*** Task inputs ***

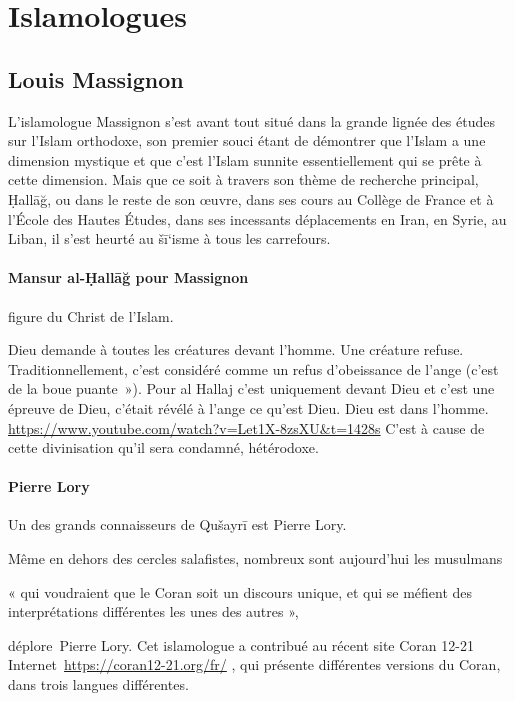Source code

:\section{Islamologues}

\subsection{Louis Massignon}


L’islamologue Massignon s’est avant tout situé dans la grande lignée des études sur l’Islam orthodoxe, son premier souci étant de démontrer que l’Islam a une dimension mystique et que c’est l’Islam sunnite essentiellement qui se prête à cette dimension. Mais que ce soit à travers son thème de recherche principal, Ḥallāğ, ou dans le reste de son œuvre, dans ses cours au Collège de France et à l’École des Hautes Études, dans ses incessants déplacements en Iran, en Syrie, au Liban, il s’est heurté au šī‘isme à tous les carrefours.

  \paragraph{Mansur al-Ḥallāğ pour Massignon} figure du Christ de l'Islam.

  Dieu demande à toutes les créatures devant l'homme. Une créature
  refuse. Traditionnellement, c'est considéré comme un refus
  d'obeissance de l'ange (c'est de la boue puante~»). Pour al Hallaj
  c'est uniquement devant Dieu et c'est une épreuve de Dieu, c'était
  révélé à l'ange ce qu'est Dieu. Dieu est dans l'homme.
  \url{https://www.youtube.com/watch?v=Let1X-8zsXU\&t=1428s}
  C'est à cause de cette divinisation qu'il sera condamné, hétérodoxe.

\paragraph{Pierre Lory}
\label{Theol:PierreLory}
Un des grands connaisseurs de Qušayrī est
Pierre Lory.

Même en dehors des cercles salafistes, nombreux sont aujourd'hui les
musulmans~

\begin{cite}
« qui voudraient que le Coran soit un discours unique,
et qui se méfient des interprétations différentes les unes des autres
»,~
\end{cite}
\emph{}déplore~{{Pierre
Lory}}. Cet islamologue a contribué au récent site {{Coran 12-21}}
Internet~\url{https://coran12-21.org/fr/} , qui
présente différentes versions du Coran, dans trois langues différentes.

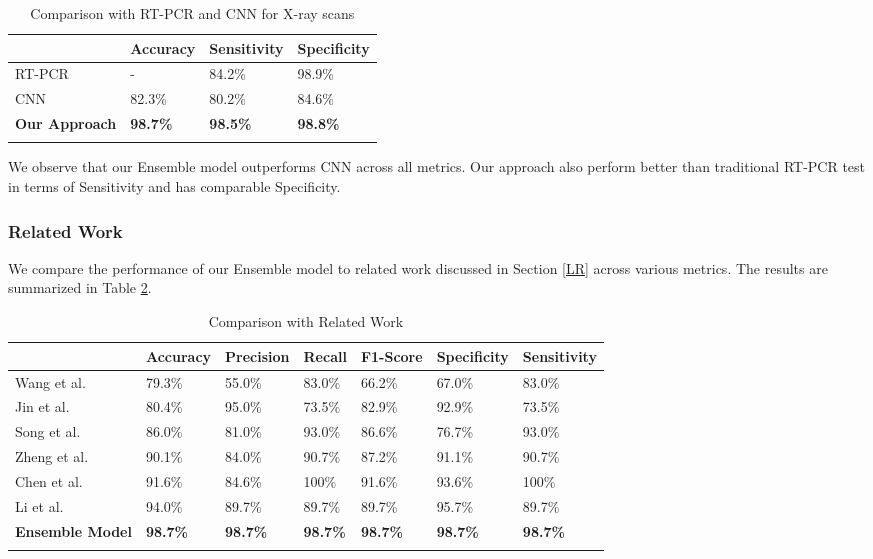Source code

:  \begin{longtable}{| p{} | p{} |  p{} |   p{} |} 
    \hline
& \textbf{Accuracy} & \textbf{Sensitivity} & \textbf{Specificity} \\
\hline

			RT-PCR      &-   &84.2\%    &98.9\%  
\\\hline
			CNN    &82.3\%   &80.2\%    &84.6\% 
\\\hline
			\textbf{Our Approach}   &\textbf{98.7\%}   &\textbf{98.5\%}    &\textbf{98.8\%} 
\\\hline
 \caption{Comparison with RT-PCR and CNN for X-ray scans}  \label{tab:compCT}
    \end{longtable}
\vspace{-1em}

We observe that our Ensemble model outperforms CNN across all metrics. Our approach also perform better than traditional RT-PCR test in terms of Sensitivity and has comparable Specificity.  

\subsubsection{Related Work}

We compare the performance of our Ensemble model to related work discussed in Section \ref{LR} across various metrics. The results are summarized in Table \ref{tab:relWorkCT}.


\vspace{1em}
 \begin{longtable}{| p{} |  p{} |   p{} | p{} | p{} | p{} | p{} |} 
    \hline
& \textbf{Accuracy} & \textbf{Precision} & \textbf{Recall} & \textbf{F1-Score} & \textbf{Specificity} & \textbf{Sensitivity} \\
\hline
Wang et al. \cite{WBX+2020} &79.3\%    &55.0\%     &83.0\%   &66.2\%    &67.0\%     &83.0\%
\\\hline
Jin et al. \cite{JCW+2020} &80.4\%    &95.0\%     &73.5\%   &82.9\%    &92.9\%     &73.5\%
\\\hline
Song et al. \cite{SZL+2020} &86.0\%    &81.0\%     &93.0\%   &86.6\%    &76.7\%     &93.0\%
\\\hline
Zheng et al. \cite{CXZ+2020}   &90.1\%    &84.0\%     &90.7\%   &87.2\%    &91.1\%     &90.7\%
\\\hline
Chen et al. \cite{CJL+2020}   &91.6\%    &84.6\%     &100\%   &91.6\%    &93.6\%     &100\%
\\\hline
Li et al. \cite{LLL+2020}   &94.0\%    &89.7\%     &89.7\%   &89.7\%    &95.7\%     &89.7\%
\\\hline
\textbf{Ensemble Model}    &\textbf{98.7\%}   &\textbf{98.7\%}    &\textbf{98.7\%}    &\textbf{98.7\%}   &\textbf{98.7\%}   &\textbf{98.7\%} 
\\\hline
 \caption{Comparison with Related Work}  \label{tab:relWorkCT}

    \end{longtable}
\vspace{-1em}

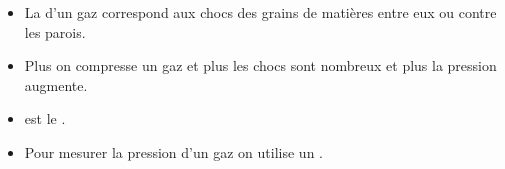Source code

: \begin{mybilan}
	\begin{itemize}
		\item La  d'un gaz correspond aux chocs des grains de matières entre eux ou contre les parois.\pause
		\item Plus on compresse un gaz et plus les chocs sont nombreux et plus la pression augmente.\pause
		\item {} est le .\pause
		\item Pour mesurer la pression d'un gaz on utilise un .
		
	\end{itemize}
\end{mybilan}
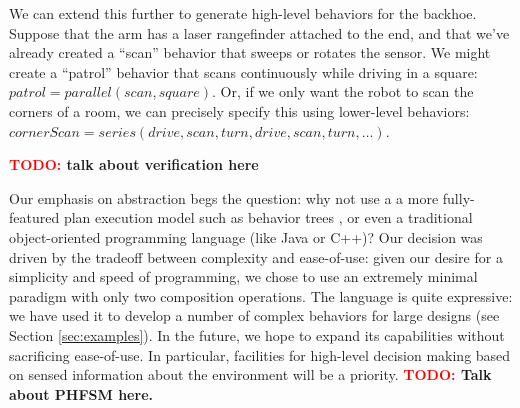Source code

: \documentclass[graybox]{svmult}
\newcommand{\TODO}[1]{ {\bf \textcolor{red}{TODO:} #1 }}
\begin{document}
We can extend this further to generate high-level behaviors for the
backhoe.  Suppose that the arm has a laser rangefinder attached to the end,
and that we've already created a ``scan'' behavior that sweeps or rotates the
sensor.  We might create a ``patrol'' behavior that scans continuously while
driving in a square: \(patrol = parallel( scan, square)\). Or, if we only want
the robot to scan the corners of a room, we can precisely specify this using
lower-level behaviors:  \(cornerScan=series(drive, scan, turn, drive,scan,
turn, \ldots) \).


\TODO{talk about verification here}

Our emphasis on abstraction begs the question: why not use  a a more fully-featured
plan execution model such as behavior trees \cite{marzinotto2014towards}, or even a
traditional object-oriented programming language (like Java or C++)?  Our
decision was driven by the tradeoff between complexity and ease-of-use: given
our desire for a simplicity and speed of programming, we chose to use an
extremely minimal  paradigm with only two composition operations.
The language is quite expressive: we have used it to develop a number of  complex behaviors
for large designs (see Section \ref{sec:examples}). In the future, we hope to expand
its capabilities without sacrificing ease-of-use.  In particular, facilities
for high-level decision making based on sensed information about the environment
will be a priority.
\TODO{Talk about PHFSM here.}
\end{document}
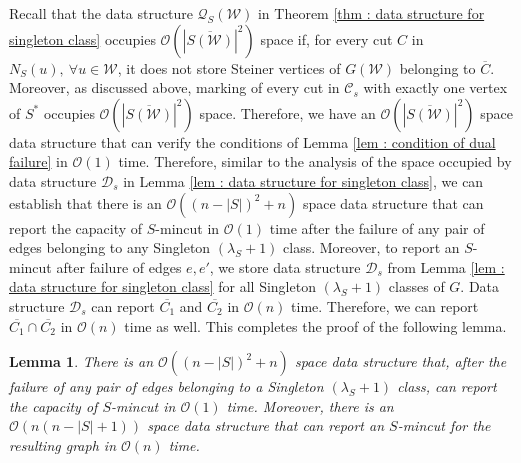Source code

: \documentclass[letterpaper,11pt]{article}
\newtheorem{lemma}{Lemma}[]
\begin{document}
Recall that the data structure ${\mathcal Q}_S({\mathcal W})$ in Theorem \ref{thm : data structure for singleton class} occupies ${\mathcal O}(|\overline{S({\mathcal W})}|^2)$ space if, for every cut $C$ in $N_S(u),~\forall u\in {\mathcal W}$, it does not store Steiner vertices of $G({\mathcal W})$ belonging to $\overline{C}$. Moreover, as discussed above, marking of every cut in ${\mathcal C}_s$ with exactly one vertex of $S^*$ occupies ${\mathcal O}(|\overline{S({\mathcal W})}|^2)$ space. Therefore, we have an ${\mathcal O}(|\overline{S({\mathcal W})}|^2)$ space data structure that can verify the conditions of Lemma \ref{lem : condition of dual failure} in ${\mathcal O}(1)$ time. Therefore, similar to the analysis of the space occupied by data structure ${\mathcal D}_s$ in Lemma \ref{lem : data structure for singleton class}, we can establish that there is an ${\mathcal O}((n-|S|)^2+n)$ space data structure that can report the capacity of $S$-mincut in ${\mathcal O}(1)$ time after the failure of any pair of edges belonging to any Singleton $(\lambda_S+1)$ class.
Moreover, to report an $S$-mincut after failure of edges $e,e'$, we store data structure ${\mathcal D}_s$ from Lemma \ref{lem : data structure for singleton class} for all Singleton $(\lambda_S+1)$ classes of $G$. Data structure ${\mathcal D}_s$ can report $\overline{C_1}$ and $\overline{C_2}$ in ${\mathcal O}(n)$ time. Therefore, we can report $\overline{C_1}\cap \overline{C_2}$ in ${\mathcal O}(n)$ time as well. This completes the proof of the following lemma.



















    
    






\begin{lemma} \label{lem : singleton class final lemma}
    There is an ${\mathcal O}((n-|S|)^2+n)$ space data structure that, after the failure of any pair of edges belonging to a Singleton $(\lambda_S+1)$ class, can report the capacity of $S$-mincut in ${\mathcal O}(1)$ time. Moreover, there is an ${\mathcal O}(n(n-|S|+1))$ space data structure that can report an $S$-mincut for the resulting graph in ${\mathcal O}(n)$ time.
\end{lemma}
\end{document}
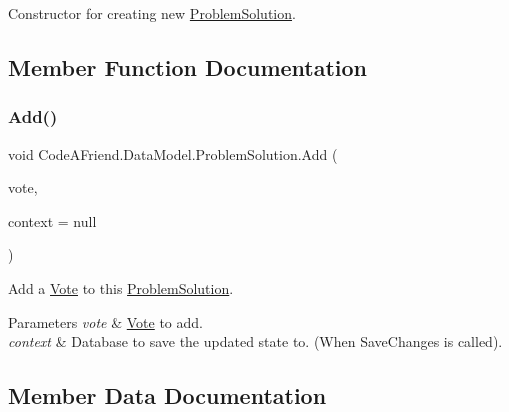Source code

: Constructor for creating new \mbox{\hyperlink{class_code_a_friend_1_1_data_model_1_1_problem_solution}{Problem\+Solution}}.



\subsection{Member Function Documentation}
\mbox{\label{class_code_a_friend_1_1_data_model_1_1_problem_solution_a2c0f0f4da13003471346d3d2101c4e04}} 
\subsubsection{\texorpdfstring{Add()}{Add()}}
{\footnotesize\ttfamily void Code\+A\+Friend.\+Data\+Model.\+Problem\+Solution.\+Add (\begin{DoxyParamCaption}\item[{\mbox{\hyperlink{class_code_a_friend_1_1_data_model_1_1_vote}{Vote}}}]{vote,  }\item[{Db\+Context}]{context = {\ttfamily null} }\end{DoxyParamCaption})}



Add a \mbox{\hyperlink{class_code_a_friend_1_1_data_model_1_1_vote}{Vote}} to this \mbox{\hyperlink{class_code_a_friend_1_1_data_model_1_1_problem_solution}{Problem\+Solution}}. 


\begin{DoxyParams}{Parameters}
{\em vote} & \mbox{\hyperlink{class_code_a_friend_1_1_data_model_1_1_vote}{Vote}} to add.\\
\hline
{\em context} & Database to save the updated state to. (When Save\+Changes is called).\\
\hline
\end{DoxyParams}


\subsection{Member Data Documentation}
\mbox{\label{class_code_a_friend_1_1_data_model_1_1_problem_solution_a6012ce280fdad237001766fb95a204ab}} 
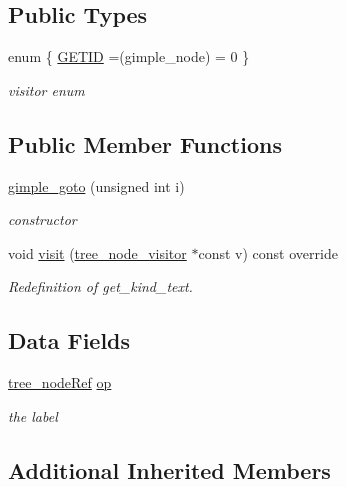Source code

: \subsection*{Public Types}
\begin{DoxyCompactItemize}
\item 
enum \{ \hyperlink{structgimple__goto_a2a1bdfae18442f51c50d1d6fa66450cba935a81b29810df4251e057e4763980ab}{G\+E\+T\+ID} =(gimple\+\_\+node) = 0
 \}\begin{DoxyCompactList}\small\item\em visitor enum \end{DoxyCompactList}
\end{DoxyCompactItemize}
\subsection*{Public Member Functions}
\begin{DoxyCompactItemize}
\item 
\hyperlink{structgimple__goto_a5d49b12cbf733ff6706d72931e2b04ee}{gimple\+\_\+goto} (unsigned int i)
\begin{DoxyCompactList}\small\item\em constructor \end{DoxyCompactList}\item 
void \hyperlink{structgimple__goto_a201fad3cf9302bdcd1c462b9d581d298}{visit} (\hyperlink{classtree__node__visitor}{tree\+\_\+node\+\_\+visitor} $\ast$const v) const override
\begin{DoxyCompactList}\small\item\em Redefinition of get\+\_\+kind\+\_\+text. \end{DoxyCompactList}\end{DoxyCompactItemize}
\subsection*{Data Fields}
\begin{DoxyCompactItemize}
\item 
\hyperlink{tree__node_8hpp_a6ee377554d1c4871ad66a337eaa67fd5}{tree\+\_\+node\+Ref} \hyperlink{structgimple__goto_a8bf74a612541fe1691220fe73214eec3}{op}
\begin{DoxyCompactList}\small\item\em the label \end{DoxyCompactList}\end{DoxyCompactItemize}
\subsection*{Additional Inherited Members}


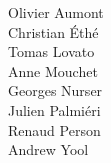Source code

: Olivier Aumont         \\
Christian \'{E}th\'{e} \\
Tomas Lovato           \\
Anne Mouchet           \\
Georges Nurser         \\
Julien Palmi\'{e}ri    \\
Renaud Person    \\
Andrew Yool
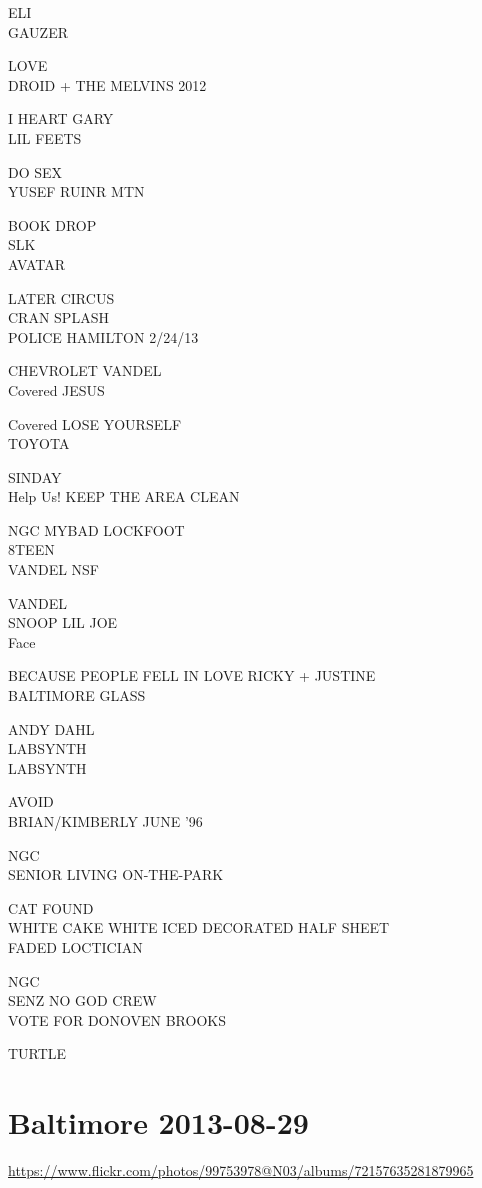 \documentclass[10pt,letterpaper]{article}
\begin{document}
ELI\\
GAUZER

LOVE\\
DROID + THE MELVINS 2012

I HEART GARY\\
LIL FEETS

DO SEX\\
YUSEF RUINR MTN

BOOK DROP\\
SLK\\
AVATAR

LATER CIRCUS\\
CRAN SPLASH\\
POLICE HAMILTON 2/24/13

CHEVROLET VANDEL\\
Covered JESUS

Covered LOSE YOURSELF\\
TOYOTA

SINDAY\\
Help Us! KEEP THE AREA CLEAN

NGC MYBAD LOCKFOOT\\
8TEEN\\
VANDEL NSF

VANDEL\\
SNOOP LIL JOE\\
Face

BECAUSE PEOPLE FELL IN LOVE RICKY + JUSTINE\\
BALTIMORE GLASS

ANDY DAHL\\
LABSYNTH\\
LABSYNTH

AVOID\\
BRIAN/KIMBERLY JUNE '96

NGC\\
SENIOR LIVING ON{-}THE{-}PARK

CAT FOUND\\
WHITE CAKE WHITE ICED DECORATED HALF SHEET\\
FADED LOCTICIAN

NGC\\
SENZ NO GOD CREW\\
VOTE FOR DONOVEN BROOKS

TURTLE
\pagebreak

\section*{Baltimore 2013-08-29}

\url{https://www.flickr.com/photos/99753978@N03/albums/72157635281879965}
\end{document}
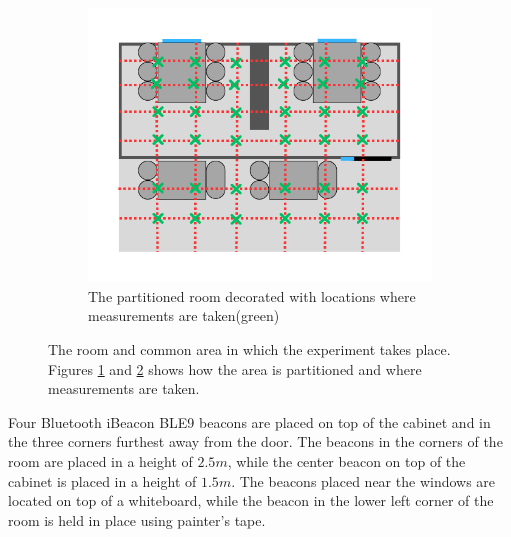 \begin{figure}
\begin{subfigure}[b]{0.49\textwidth}
        \label{fig:room_partition}
    \end{subfigure}
    \begin{subfigure}[b]{0.49\textwidth}
        \centering
        \includegraphics[width=\textwidth]{images/roomwithgridandmeasurements.png}
        \caption{The partitioned room decorated with locations where measurements are taken(green)}
        \label{fig:room_partition_measurements}
    \end{subfigure}
    \caption{The room and common area in which the experiment takes place. Figures \ref{fig:room_partition} and \ref{fig:room_partition_measurements} shows how the area is partitioned and where measurements are taken.}
    \label{fig:allfiguresForTheGridPartition}
\end{figure}

Four Bluetooth iBeacon BLE9 beacons \cite{BluetoothiBeaconBLE9} are placed on top of the cabinet and in the three corners furthest away from the door. 
The beacons in the corners of the room are placed in a height of $2.5m$, while the center beacon on top of the cabinet is placed in a height of $1.5m$.   
The beacons placed near the windows are located on top of a whiteboard, while the beacon in the lower left corner of the room is held in place using painter's tape.






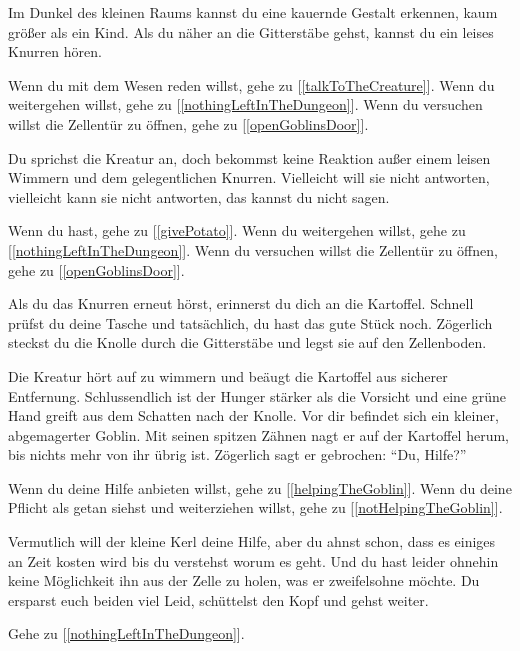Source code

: Im Dunkel des kleinen Raums kannst du eine kauernde Gestalt erkennen, kaum größer als ein Kind.
Als du näher an die Gitterstäbe gehst, kannst du ein leises Knurren hören.

Wenn du mit dem Wesen reden willst, gehe zu [\ref{talkToTheCreature}].
Wenn du weitergehen willst, gehe zu [\ref{nothingLeftInTheDungeon}].
Wenn du versuchen willst die Zellentür zu öffnen, gehe zu [\ref{openGoblinsDoor}].


Du sprichst die Kreatur an, doch bekommst keine Reaktion außer einem leisen Wimmern und dem gelegentlichen Knurren. Vielleicht will sie nicht antworten, vielleicht kann sie nicht antworten, das kannst du nicht sagen.

Wenn du  hast, gehe zu [\ref{givePotato}].
Wenn du weitergehen willst, gehe zu [\ref{nothingLeftInTheDungeon}].
Wenn du versuchen willst die Zellentür zu öffnen, gehe zu [\ref{openGoblinsDoor}].


Als du das Knurren erneut hörst, erinnerst du dich an die Kartoffel. Schnell prüfst du deine Tasche und tatsächlich, du hast das gute Stück noch. Zögerlich steckst du die Knolle durch die Gitterstäbe und legst sie auf den Zellenboden.

Die Kreatur hört auf zu wimmern und beäugt die Kartoffel aus sicherer Entfernung. Schlussendlich ist der Hunger stärker als die Vorsicht und eine grüne Hand greift aus dem Schatten nach der Knolle. Vor dir befindet sich ein kleiner, abgemagerter Goblin. Mit seinen spitzen Zähnen nagt er auf der Kartoffel herum, bis nichts mehr von ihr übrig ist. Zögerlich sagt er gebrochen: ``Du, Hilfe?''

Wenn du deine Hilfe anbieten willst, gehe zu [\ref{helpingTheGoblin}].
Wenn du deine Pflicht als getan siehst und weiterziehen willst, gehe zu [\ref{notHelpingTheGoblin}].


Vermutlich will der kleine Kerl deine Hilfe, aber du ahnst schon, dass es einiges an Zeit kosten wird bis du verstehst worum es geht. Und du hast leider ohnehin keine Möglichkeit ihn aus der Zelle zu holen, was er zweifelsohne möchte. Du ersparst euch beiden viel Leid, schüttelst den Kopf und gehst weiter.

Gehe zu [\ref{nothingLeftInTheDungeon}].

*** End of Task inputs ***

Task prompt:
Where a line in the records above includes the string "homme", show it.

Task result:
  Dieu demande à toutes les créatures devant l'homme. Une créature
  révélé à l'ange ce qu'est Dieu. Dieu est dans l'homme.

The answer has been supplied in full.